In the data below, which lines contain "Architect"? List them by copying each one.

┌─ INPUT DATA

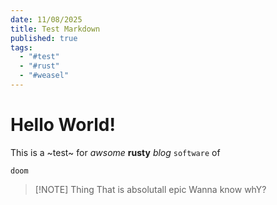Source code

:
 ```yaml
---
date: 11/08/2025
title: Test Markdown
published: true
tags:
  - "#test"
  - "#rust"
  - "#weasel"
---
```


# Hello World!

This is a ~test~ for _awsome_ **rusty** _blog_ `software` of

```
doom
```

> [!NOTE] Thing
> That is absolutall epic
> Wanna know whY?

└─
┌─ INPUT DATA

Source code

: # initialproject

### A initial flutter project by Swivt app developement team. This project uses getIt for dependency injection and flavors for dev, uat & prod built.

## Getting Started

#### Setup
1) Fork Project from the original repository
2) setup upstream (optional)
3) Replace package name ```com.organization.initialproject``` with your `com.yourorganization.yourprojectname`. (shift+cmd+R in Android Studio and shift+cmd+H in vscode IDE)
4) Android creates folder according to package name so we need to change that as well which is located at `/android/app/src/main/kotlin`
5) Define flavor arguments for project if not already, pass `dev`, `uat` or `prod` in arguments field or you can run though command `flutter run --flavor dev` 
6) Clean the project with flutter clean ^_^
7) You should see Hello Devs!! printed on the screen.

└─
┌─ INPUT DATA

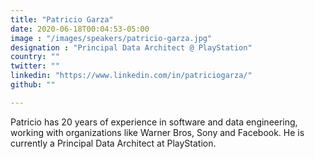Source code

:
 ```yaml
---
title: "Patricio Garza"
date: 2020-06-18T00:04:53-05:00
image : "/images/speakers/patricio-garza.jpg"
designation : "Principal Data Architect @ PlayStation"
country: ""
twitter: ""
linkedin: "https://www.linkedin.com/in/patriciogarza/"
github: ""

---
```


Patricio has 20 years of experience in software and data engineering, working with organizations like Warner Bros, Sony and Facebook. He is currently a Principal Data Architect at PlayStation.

└─

WRITTEN SOLUTION
designation : "Principal Data Architect @ PlayStation"
Patricio has 20 years of experience in software and data engineering, working with organizations like Warner Bros, Sony and Facebook. He is currently a Principal Data Architect at PlayStation.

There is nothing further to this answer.